As grunge music began to take over music in the early 1990s, the various bands took different approaches to their shared love of classic rock. Some groups that lacked the major punk ties of the genre, like Pearl Jam and Alice in Chains, felt no need to kick back at the bands that came before them. But for someone like Kurt Cobain, anything even smelling like flower power was to be condemned to death.
Cobain wasn’t completely scorched earth about the music of the past – he famously had a soft spot for The Beatles, wrote ‘Aero Zeppelin’ as a tongue-in-cheek tribute to Led Zeppelin and Aerosmith, and even referred to old-school folk singer Lead Belly as his favourite artist during the filming for Nirvana’s MTV Unplugged appearance. But those were all artists with at least some form of hardened edge or rebellious stream. Compared to those guys, Cobain had no time for the Grateful Dead.

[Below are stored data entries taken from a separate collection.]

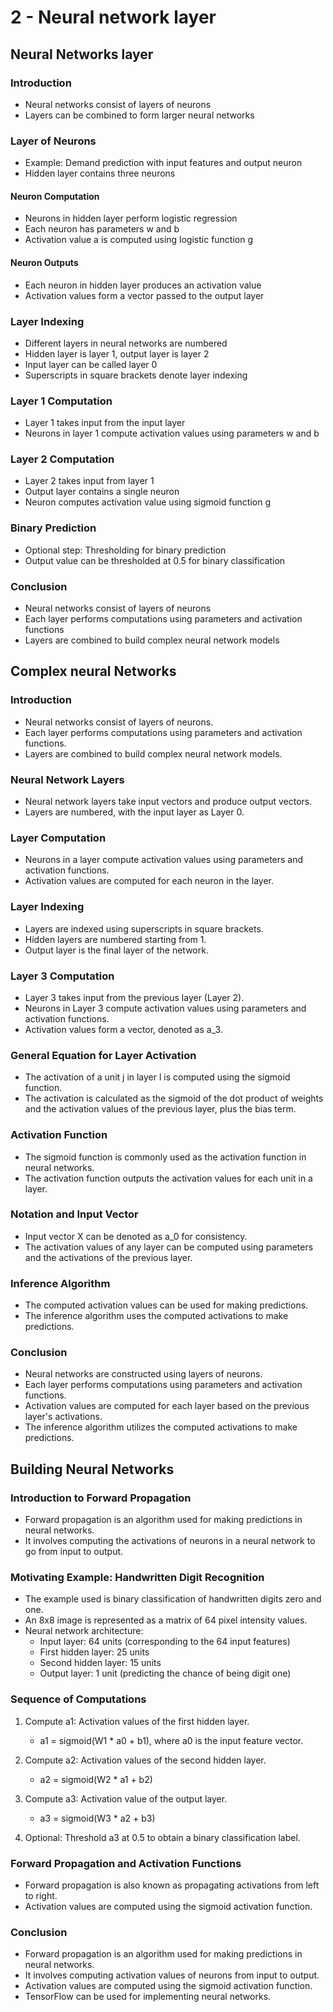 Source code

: # 2 - Neural network layer

## Neural Networks layer

### Introduction

- Neural networks consist of layers of neurons
- Layers can be combined to form larger neural networks

### Layer of Neurons

- Example: Demand prediction with input features and output neuron
- Hidden layer contains three neurons

#### Neuron Computation

- Neurons in hidden layer perform logistic regression
- Each neuron has parameters w and b
- Activation value a is computed using logistic function g

#### Neuron Outputs

- Each neuron in hidden layer produces an activation value
- Activation values form a vector passed to the output layer

### Layer Indexing

- Different layers in neural networks are numbered
- Hidden layer is layer 1, output layer is layer 2
- Input layer can be called layer 0
- Superscripts in square brackets denote layer indexing

### Layer 1 Computation

- Layer 1 takes input from the input layer
- Neurons in layer 1 compute activation values using parameters w and b

### Layer 2 Computation

- Layer 2 takes input from layer 1
- Output layer contains a single neuron
- Neuron computes activation value using sigmoid function g

### Binary Prediction

- Optional step: Thresholding for binary prediction
- Output value can be thresholded at 0.5 for binary classification

### Conclusion

- Neural networks consist of layers of neurons
- Each layer performs computations using parameters and activation functions
- Layers are combined to build complex neural network models

## Complex neural Networks

### Introduction

- Neural networks consist of layers of neurons.
- Each layer performs computations using parameters and activation functions.
- Layers are combined to build complex neural network models.

### Neural Network Layers

- Neural network layers take input vectors and produce output vectors.
- Layers are numbered, with the input layer as Layer 0.

### Layer Computation

- Neurons in a layer compute activation values using parameters and activation functions.
- Activation values are computed for each neuron in the layer.

### Layer Indexing

- Layers are indexed using superscripts in square brackets.
- Hidden layers are numbered starting from 1.
- Output layer is the final layer of the network.

### Layer 3 Computation

- Layer 3 takes input from the previous layer (Layer 2).
- Neurons in Layer 3 compute activation values using parameters and activation functions.
- Activation values form a vector, denoted as a_3.

### General Equation for Layer Activation

- The activation of a unit j in layer l is computed using the sigmoid function.
- The activation is calculated as the sigmoid of the dot product of weights and the activation values of the previous layer, plus the bias term.

### Activation Function

- The sigmoid function is commonly used as the activation function in neural networks.
- The activation function outputs the activation values for each unit in a layer.

### Notation and Input Vector

- Input vector X can be denoted as a_0 for consistency.
- The activation values of any layer can be computed using parameters and the activations of the previous layer.

### Inference Algorithm

- The computed activation values can be used for making predictions.
- The inference algorithm uses the computed activations to make predictions.

### Conclusion

- Neural networks are constructed using layers of neurons.
- Each layer performs computations using parameters and activation functions.
- Activation values are computed for each layer based on the previous layer's activations.
- The inference algorithm utilizes the computed activations to make predictions.

## Building Neural Networks

### Introduction to Forward Propagation

- Forward propagation is an algorithm used for making predictions in neural networks.
- It involves computing the activations of neurons in a neural network to go from input to output.

### Motivating Example: Handwritten Digit Recognition

- The example used is binary classification of handwritten digits zero and one.
- An 8x8 image is represented as a matrix of 64 pixel intensity values.
- Neural network architecture:
  - Input layer: 64 units (corresponding to the 64 input features)
  - First hidden layer: 25 units
  - Second hidden layer: 15 units
  - Output layer: 1 unit (predicting the chance of being digit one)

### Sequence of Computations

1. Compute a1: Activation values of the first hidden layer.

   - a1 = sigmoid(W1 \* a0 + b1), where a0 is the input feature vector.

2. Compute a2: Activation values of the second hidden layer.

   - a2 = sigmoid(W2 \* a1 + b2)

3. Compute a3: Activation value of the output layer.

   - a3 = sigmoid(W3 \* a2 + b3)

4. Optional: Threshold a3 at 0.5 to obtain a binary classification label.

### Forward Propagation and Activation Functions

- Forward propagation is also known as propagating activations from left to right.
- Activation values are computed using the sigmoid activation function.

### Conclusion

- Forward propagation is an algorithm used for making predictions in neural networks.
- It involves computing activation values of neurons from input to output.
- Activation values are computed using the sigmoid activation function.
- TensorFlow can be used for implementing neural networks.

The truth is, had Cobain looked under the hood, he probably would have found something to enjoy about the Dead. Their live shows from the late 1960s were energetic, raw, and almost proto-punk, with their experimental ‘Feedback’ excursions being early precursors to noise rock. The Dead were also anti-authoritarian in the same way that Cobain was, with Cobain and Jerry Garcia sharing similar views on musical expression, drug use, and the trappings of fame.

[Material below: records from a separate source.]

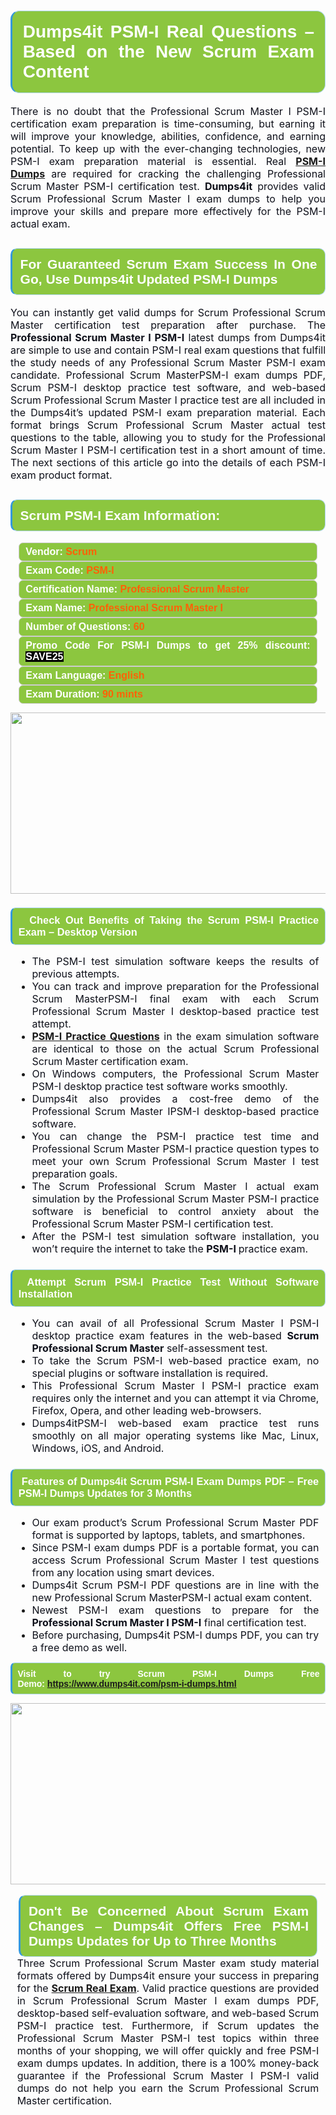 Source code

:

<h1 style="text-align: justify;"><span style="font-family:Arial,Helvetica,sans-serif;"><strong><span style="display: block; color: #FFFFFF; background: #8cc63f; border: 0.5px solid #AED6F1; border-left: 3px solid #3498DB; padding: .6em; border-radius: 0.5em;">Dumps4it PSM-I Real Questions – Based on the New Scrum Exam Content </span></strong></span></h1>

<p style="margin: 0in 0.0001pt; text-align: justify;"><span style="font-size:11pt"><span style="line-height:normal"><span sans-serif="" style="font-family:Calibri,"><span style="font-size:12.0pt"><span new="" roman="" style="font-family:" times=""><span style="color:#0e101a">There is no doubt that the Professional Scrum Master I PSM-I certification exam preparation is time-consuming, but earning it will improve your knowledge, abilities, confidence, and earning potential. To keep up with the ever-changing technologies, new PSM-I exam preparation material is essential. Real <a href="https://www.dumps4it.com/psm-i-dumps.html"><b>PSM-I Dumps</b></a> are required for cracking the challenging Professional Scrum Master PSM-I certification test. <strong>Dumps4it</strong> provides valid Scrum Professional Scrum Master I exam dumps to help you improve your skills and prepare more effectively for the PSM-I actual exam. </span></span></span></span></span></span></p>

<h2 style="text-align: justify;"><span style="font-family:Arial,Helvetica,sans-serif;"><strong><span style="display: block; color: #FFFFFF; background: #8cc63f; border: 0.5px solid #AED6F1; border-left: 3px solid #3498DB; padding: .6em; border-radius: 0.5em;">For Guaranteed Scrum Exam Success In One Go, Use Dumps4it Updated PSM-I Dumps </span></strong></span></h2>

<p style="text-align: justify;"><span style="font-size:11pt"><span style="line-height:normal"><span sans-serif="" style="font-family:Calibri,"><span style="font-size:12.0pt"><span new="" roman="" style="font-family:" times=""><span style="color:#0e101a">You can instantly get valid dumps for Scrum Professional Scrum Master certification test preparation after purchase. The <strong>Professional Scrum Master I PSM-I</strong> latest dumps from Dumps4it are simple to use and contain PSM-I real exam questions that fulfill the study needs of any Professional Scrum Master PSM-I exam candidate. Professional Scrum MasterPSM-I exam dumps PDF, Scrum PSM-I desktop practice test software, and web-based Scrum Professional Scrum Master I practice test are all included in the Dumps4it’s updated PSM-I exam preparation material. Each format brings Scrum Professional Scrum Master actual test questions to the table, allowing you to study for the Professional Scrum Master I PSM-I certification test in a short amount of time. The next sections of this article go into the details of each PSM-I exam product format.</span></span></span></span></span><span style="line-height:115%"><span sans-serif="" style="font-family:Arial,"><span style="color:#0e101a"> </span></span></span></span><span style="font-size:11pt"><span style="line-height:normal"><span sans-serif="" style="font-family:Calibri,"><span style="font-size:12.0pt"><span style="color:#0e101a"><span style="font-size:12pt"><span new="" roman="" style="font-family:" times=""><span calibri="" style="font-family:"><span style="color:#0e101a"><span style="font-size:14px;"> </span></span></span></span></span></span></span></span></span></span></p>

<h2 style="text-align: justify;"><span style="font-family:Arial,Helvetica,sans-serif;"><strong><span style="display: block; color: #FFFFFF; background: #8cc63f; border: 0.5px solid #AED6F1; border-left: 3px solid #3498DB; padding: .6em; border-radius: 0.5em;">Scrum PSM-I Exam Information:</span></strong></span></h2>

<div style="margin: 0cm 10pt; background: rgb(140, 198, 63); border: 1px solid rgb(204, 204, 204); padding: 5px 10px; border-radius: 0.5em; text-align: justify;"><span style="font-family:Arial,Helvetica,sans-serif;"><span style="font-size: 11pt;"><span style="line-height: normal;"><strong><span style="font-size: 12.0pt;"><span style="color: #FFFFFF;">Vendor:</span> <span style="color: #FF6106;">Scrum</span></span></strong></span></span></span></div>

<div style="margin: 0cm 10pt; background: rgb(140, 198, 63); border: 1px solid rgb(204, 204, 204); padding: 5px 10px; border-radius: 0.5em; text-align: justify;"><span style="font-family:Arial,Helvetica,sans-serif;"><span style="font-size: 11pt;"><span style="line-height: normal;"><strong><span style="font-size: 12.0pt;"><span style="color: #FFFFFF;">Exam Code:</span> <span style="color: #FF6106;">PSM-I</span></span></strong></span></span></span></div>

<div style="margin: 0cm 10pt; background: rgb(140, 198, 63); border: 1px solid rgb(204, 204, 204); padding: 5px 10px; border-radius: 0.5em; text-align: justify;"><span style="font-family:Arial,Helvetica,sans-serif;"><span style="font-size: 11pt;"><span style="line-height: normal;"><strong><span style="font-size: 12.0pt;"><span style="color: #FFFFFF;">Certification Name:</span> <span style="color: #FF6106;">Professional Scrum Master</span></span></strong></span></span></span></div>

<div style="margin: 0cm 10pt; background: rgb(140, 198, 63); border: 1px solid rgb(204, 204, 204); padding: 5px 10px; border-radius: 0.5em; text-align: justify;"><span style="font-family:Arial,Helvetica,sans-serif;"><span style="font-size: 11pt;"><span style="line-height: normal;"><strong><span style="font-size: 12.0pt;"><span style="color: #FFFFFF;">Exam Name:</span> <span style="color: #FF6106;">Professional Scrum Master I</span></span></strong></span></span></span></div>

<div style="margin: 0cm 10pt; background: rgb(140, 198, 63); border: 1px solid rgb(204, 204, 204); padding: 5px 10px; border-radius: 0.5em; text-align: justify;"><span style="font-family:Arial,Helvetica,sans-serif;"><span style="font-size: 11pt;"><span style="line-height: normal;"><strong><span style="font-size: 12.0pt;"><span style="color: #FFFFFF;">Number of Questions: </span><span style="color: #FF6106;">60</span></span></strong></span></span></span></div>

<div style="margin: 0cm 10pt; background: rgb(140, 198, 63); border: 1px solid rgb(204, 204, 204); padding: 5px 10px; border-radius: 0.5em; text-align: justify;"><span style="font-family:Arial,Helvetica,sans-serif;"><span style="font-size: 11pt;"><span style="line-height: normal;"><strong><span style="font-size: 12.0pt;"><span style="color: #FFFFFF;">Promo Code For PSM-I Dumps to get 25% discount: </span><span style="color:#FFFFFF;"><span style="background-color:#000000;">SAVE25</span></span></span></strong></span></span></span></div>

<div style="margin: 0cm 10pt; background: rgb(140, 198, 63); border: 1px solid rgb(204, 204, 204); padding: 5px 10px; border-radius: 0.5em; text-align: justify;"><span style="font-family:Arial,Helvetica,sans-serif;"><span style="font-size: 11pt;"><span style="line-height: normal;"><strong><span style="font-size: 12.0pt;"><span style="color: #FFFFFF;">Exam Language:</span> <span style="color: #FF6106;">English</span></span></strong></span></span></span></div>

<div style="margin: 0cm 10pt; background: rgb(140, 198, 63); border: 1px solid rgb(204, 204, 204); padding: 5px 10px; border-radius: 0.5em; text-align: justify;"><span style="font-family:Arial,Helvetica,sans-serif;"><span style="font-size: 11pt;"><span style="line-height: normal;"><strong><span style="font-size: 12.0pt;"><span style="color: #FFFFFF;">Exam Duration: </span><span style="color: #FF6106;">90 mints</span></span></strong></span></span></span></div>

<p style="text-align: center;"><a href="https://www.dumps4it.com/psm-i-dumps.html"><img src="https://i.imgur.com/a474NNd.jpg" style="height: 290px; width: 700px;" /></a></p>

<h3 style="text-align: justify;"><span style="font-family:Arial,Helvetica,sans-serif;"><strong><span style="display: block; color: #FFFFFF; background: #8cc63f; border: 0.5px solid #AED6F1; border-left: 3px solid #3498DB; padding: .6em; border-radius: 0.5em;">  Check Out Benefits of Taking the Scrum PSM-I Practice Exam – Desktop Version </span></strong></span></h3>

<ul>
	<li style="margin-bottom:.0001pt; text-align:justify; margin:0in 8pt"><span style="font-size:11pt"><span style="color:#0e101a"><span style="line-height:normal"><span style="tab-stops:list .5in"><span sans-serif="" style="font-family:Calibri,"><span style="font-size:12.0pt"><span new="" roman="" style="font-family:" times="">The PSM-I test simulation software keeps the results of previous attempts.</span></span></span></span></span></span></span></li>
	<li style="margin-bottom:.0001pt; text-align:justify; margin:0in 8pt"><span style="font-size:11pt"><span style="color:#0e101a"><span style="line-height:normal"><span style="tab-stops:list .5in"><span sans-serif="" style="font-family:Calibri,"><span style="font-size:12.0pt"><span new="" roman="" style="font-family:" times="">You can track and improve preparation for the Professional Scrum MasterPSM-I final exam with each Scrum Professional Scrum Master I desktop-based practice test attempt.</span></span></span></span></span></span></span></li>
	<li style="margin-bottom:.0001pt; text-align:justify; margin:0in 8pt"><span style="font-size:11pt"><span style="color:#0e101a"><span style="line-height:normal"><span style="tab-stops:list .5in"><span sans-serif="" style="font-family:Calibri,"><span style="font-size:12.0pt"><span new="" roman="" style="font-family:" times=""><a href="https://www.dumps4it.com/psm-i-dumps.html"><strong>PSM-I Practice Questions</strong></a> in the exam simulation software are identical to those on the actual Scrum Professional Scrum Master certification exam.</span></span></span></span></span></span></span></li>
	<li style="margin-bottom:.0001pt; text-align:justify; margin:0in 8pt"><span style="font-size:11pt"><span style="color:#0e101a"><span style="line-height:normal"><span style="tab-stops:list .5in"><span sans-serif="" style="font-family:Calibri,"><span style="font-size:12.0pt"><span new="" roman="" style="font-family:" times="">On Windows computers, the Professional Scrum Master PSM-I desktop practice test software works smoothly.</span></span></span></span></span></span></span></li>
	<li style="margin-bottom:.0001pt; text-align:justify; margin:0in 8pt"><span style="font-size:11pt"><span style="color:#0e101a"><span style="line-height:normal"><span style="tab-stops:list .5in"><span sans-serif="" style="font-family:Calibri,"><span style="font-size:12.0pt"><span new="" roman="" style="font-family:" times="">Dumps4it also provides a cost-free demo of the Professional Scrum Master IPSM-I desktop-based practice software.</span></span></span></span></span></span></span></li>
	<li style="margin-bottom:.0001pt; text-align:justify; margin:0in 8pt"><span style="font-size:11pt"><span style="color:#0e101a"><span style="line-height:normal"><span style="tab-stops:list .5in"><span sans-serif="" style="font-family:Calibri,"><span style="font-size:12.0pt"><span new="" roman="" style="font-family:" times="">You can change the PSM-I practice test time and Professional Scrum Master PSM-I practice question types to meet your own Scrum Professional Scrum Master I test preparation goals.</span></span></span></span></span></span></span></li>
	<li style="margin-bottom:.0001pt; text-align:justify; margin:0in 8pt"><span style="font-size:11pt"><span style="color:#0e101a"><span style="line-height:normal"><span style="tab-stops:list .5in"><span sans-serif="" style="font-family:Calibri,"><span style="font-size:12.0pt"><span new="" roman="" style="font-family:" times="">The Scrum Professional Scrum Master I actual exam simulation by the Professional Scrum Master PSM-I practice software is beneficial to control anxiety about the Professional Scrum Master PSM-I certification test.</span></span></span></span></span></span></span></li>
	<li style="margin-bottom:.0001pt; text-align:justify; margin:0in 8pt"><span style="font-size:11pt"><span style="color:#0e101a"><span style="line-height:normal"><span style="tab-stops:list .5in"><span sans-serif="" style="font-family:Calibri,"><span style="font-size:12.0pt"><span new="" roman="" style="font-family:" times="">After the PSM-I test simulation software installation, you won’t require the internet to take the <strong>PSM-I </strong> practice exam.</span></span></span></span></span></span></span></li>
</ul>

<h3 style="text-align: justify;"><span style="font-family:Arial,Helvetica,sans-serif;"><strong><span style="display: block; color: #FFFFFF; background: #8cc63f; border: 0.5px solid #AED6F1; border-left: 3px solid #3498DB; padding: .6em; border-radius: 0.5em;"> Attempt Scrum PSM-I Practice Test Without Software Installation </span></strong></span></h3>

<ul>
	<li style="margin-bottom:.0001pt; text-align:justify; margin:0in 8pt"><span style="font-size:11pt"><span style="color:#0e101a"><span style="line-height:normal"><span style="tab-stops:list .5in"><span sans-serif="" style="font-family:Calibri,"><span style="font-size:12.0pt"><span new="" roman="" style="font-family:" times="">You can avail of all Professional Scrum Master I PSM-I desktop practice exam features in the web-based <strong>Scrum Professional Scrum Master</strong> self-assessment test.</span></span></span></span></span></span></span></li>
	<li style="margin-bottom:.0001pt; text-align:justify; margin:0in 8pt"><span style="font-size:11pt"><span style="color:#0e101a"><span style="line-height:normal"><span style="tab-stops:list .5in"><span sans-serif="" style="font-family:Calibri,"><span style="font-size:12.0pt"><span new="" roman="" style="font-family:" times="">To take the Scrum PSM-I web-based practice exam, no special plugins or software installation is required.</span></span></span></span></span></span></span></li>
	<li style="margin-bottom:.0001pt; text-align:justify; margin:0in 8pt"><span style="font-size:11pt"><span style="color:#0e101a"><span style="line-height:normal"><span style="tab-stops:list .5in"><span sans-serif="" style="font-family:Calibri,"><span style="font-size:12.0pt"><span new="" roman="" style="font-family:" times="">This Professional Scrum Master I PSM-I practice exam requires only the internet and you can attempt it via Chrome, Firefox, Opera, and other leading web-browsers.</span></span></span></span></span></span></span></li>
	<li style="margin-bottom:.0001pt; text-align:justify; margin:0in 8pt"><span style="font-size:11pt"><span style="color:#0e101a"><span style="line-height:normal"><span style="tab-stops:list .5in"><span sans-serif="" style="font-family:Calibri,"><span style="font-size:12.0pt"><span new="" roman="" style="font-family:" times="">Dumps4itPSM-I web-based exam practice test runs smoothly on all major operating systems like Mac, Linux, Windows, iOS, and Android.<b> </b></span></span></span></span></span></span></span></li>
</ul>

<h3 style="text-align: justify;"><span style="font-family:Arial,Helvetica,sans-serif;"><strong><span style="display: block; color: #FFFFFF; background: #8cc63f; border: 0.5px solid #AED6F1; border-left: 3px solid #3498DB; padding: .6em; border-radius: 0.5em;"> Features of Dumps4it Scrum PSM-I Exam Dumps PDF – Free PSM-I Dumps Updates for 3 Months</span></strong></span></h3>

<ul>
	<li style="margin-bottom:.0001pt; text-align:justify; margin:0in 8pt"><span style="font-size:11pt"><span style="color:#0e101a"><span style="line-height:normal"><span style="tab-stops:list .5in"><span sans-serif="" style="font-family:Calibri,"><span style="font-size:12.0pt"><span new="" roman="" style="font-family:" times="">Our exam product’s Scrum Professional Scrum Master PDF format is supported by laptops, tablets, and smartphones.</span></span></span></span></span></span></span></li>
	<li style="margin-bottom:.0001pt; text-align:justify; margin:0in 8pt"><span style="font-size:11pt"><span style="color:#0e101a"><span style="line-height:normal"><span style="tab-stops:list .5in"><span sans-serif="" style="font-family:Calibri,"><span style="font-size:12.0pt"><span new="" roman="" style="font-family:" times="">Since PSM-I exam dumps PDF is a portable format, you can access Scrum Professional Scrum Master I test questions from any location using smart devices.</span></span></span></span></span></span></span></li>
	<li style="margin-bottom:.0001pt; text-align:justify; margin:0in 8pt"><span style="font-size:11pt"><span style="color:#0e101a"><span style="line-height:normal"><span style="tab-stops:list .5in"><span sans-serif="" style="font-family:Calibri,"><span style="font-size:12.0pt"><span new="" roman="" style="font-family:" times="">Dumps4it Scrum PSM-I PDF questions are in line with the new Professional Scrum MasterPSM-I actual exam content.</span></span></span></span></span></span></span></li>
	<li style="margin-bottom:.0001pt; text-align:justify; margin:0in 8pt"><span style="font-size:11pt"><span style="color:#0e101a"><span style="line-height:normal"><span style="tab-stops:list .5in"><span sans-serif="" style="font-family:Calibri,"><span style="font-size:12.0pt"><span new="" roman="" style="font-family:" times="">Newest PSM-I exam questions to prepare for the <strong>Professional Scrum Master I PSM-I</strong> final certification test.</span></span></span></span></span></span></span></li>
	<li style="margin-bottom:.0001pt; text-align:justify; margin:0in 8pt"><span style="font-size:11pt"><span style="color:#0e101a"><span style="line-height:normal"><span style="tab-stops:list .5in"><span sans-serif="" style="font-family:Calibri,"><span style="font-size:12.0pt"><span new="" roman="" style="font-family:" times="">Before purchasing, Dumps4it PSM-I dumps PDF, you can try a free demo as well.</span></span></span></span></span></span></span></li>
</ul>

<p style="text-align:justify; margin-right:0in; margin-left:0in"><span style="font-family:Arial,Helvetica,sans-serif;"><strong><span style="display: block; color: #FFFFFF; background: #8cc63f; border: 0.5px solid #AED6F1; border-left: 3px solid #3498DB; padding: .6em; border-radius: 0.5em;"><span ms="" trebuchet="">Visit to try Scrum PSM-I Dumps Free Demo: </span><a href="https://www.dumps4it.com/psm-i-dumps.html" ms="" trebuchet="">https://www.dumps4it.com/psm-i-dumps.html</a></span></strong></span></p>

<p style="margin: 0in 0.0001pt; text-align: center;"><a href="https://www.dumps4it.com/psm-i-dumps.html"><img src="https://i.imgur.com/tHvwmqt.jpg" style="height: 290px; width: 700px;" /></a></p>

<p style="margin: 0in 0.0001pt; text-align: center;"> </p>

<h2 style="margin: 0in 10pt; text-align: justify;"><span style="font-family:Arial,Helvetica,sans-serif;"><strong><span style="display: block; color: #FFFFFF; background: #8cc63f; border: 0.5px solid #AED6F1; border-left: 3px solid #3498DB; padding: .6em; border-radius: 0.5em;">Don't Be Concerned About Scrum Exam Changes – Dumps4it Offers Free PSM-I Dumps Updates for Up to Three Months </span></strong></span></h2>

<p style="text-align:justify; margin:0in 8pt"><span style="font-size:11pt"><span style="line-height:normal"><span sans-serif="" style="font-family:Calibri,"><span style="font-size:12.0pt"><span new="" roman="" style="font-family:" times=""><span style="color:#0e101a">Three Scrum Professional Scrum Master exam study material formats offered by Dumps4it ensure your success in preparing for the <a href="https://www.dumps4it.com/scrum-real-exams.html"><strong>Scrum Real Exam</strong></a>. Valid practice questions are provided in Scrum Professional Scrum Master I exam dumps PDF, desktop-based self-evaluation software, and web-based Scrum PSM-I practice test. Furthermore, if Scrum updates the Professional Scrum Master PSM-I test topics within three months of your shopping, we will offer quickly and free PSM-I exam dumps updates. In addition, there is a 100% money-back guarantee if the Professional Scrum Master I PSM-I valid dumps do not help you earn the Scrum Professional Scrum Master certification. </span></span></span></span></span></span></p>
<gdiv></gdiv><gdiv></gdiv><gdiv></gdiv><gdiv></gdiv><gdiv></gdiv><gdiv></gdiv><gdiv></gdiv><gdiv></gdiv><gdiv></gdiv><gdiv></gdiv><gdiv></gdiv><gdiv></gdiv><gdiv></gdiv><gdiv></gdiv><gdiv></gdiv><gdiv></gdiv><gdiv></gdiv><gdiv></gdiv><gdiv></gdiv><gdiv></gdiv><gdiv></gdiv><gdiv></gdiv><gdiv></gdiv><gdiv></gdiv><gdiv></gdiv><gdiv></gdiv><gdiv></gdiv><gdiv></gdiv><gdiv></gdiv><gdiv></gdiv>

The similarities between Cobain and Garcia were actually much bigger than Cobain probably ever wanted to admit. That said, the Dead never really had a chance with the Nirvana frontman. By the early 1990s, the Dead were more of a business and a travelling nostalgia act representing the worst elements of the 1960s than a real counter-culture band. The limp jam-heavy songs and hordes of Deadheads following them preaching peace and love were enough for Cobain to permanently sour on the Grateful Dead.
“I wouldn’t wear a tie-dyed tee-shirt unless it was dyed with the urine of Phil Collins and the blood of Jerry Garcia,” Cobain famously told Melody Maker in 1992. During that same interview, it’s pointed out that Cobain actually has more of a direct connection to the Dead world than he might want to admit. Courtney Love’s father, Hank Harrison, was a one-time road manager for the Dead, even though he left their orbit in the late 1960s and remained controversial thanks to his unauthorised and factually inaccurate books on the band that were published in the 1980s.
Still, Cobain remained a steadfast hater of all things Grateful Dead. He was known to rock a “Kill the Grateful Dead” shirt during a 1992 photoshoot, one of the more direct attacks on the hippie icons. It doesn’t appear as though Garcia ever commented on the rise of grunge or the apparent hatred that the genre’s figurehead had for him and his band, but in any case, Garcia and Cobain weren’t rivals for long.
In April of 1994, Cobain took his own life in his Seattle home. The Dead were playing down in Florida while this happened and failed to make any direct or indirect (‘He’s Gone’) mention of the event. A little over a year later, Garcia himself passed away in August of 1995, ending any kind of animosity between the two camps for good.
Check out ‘He’s Gone’ down below.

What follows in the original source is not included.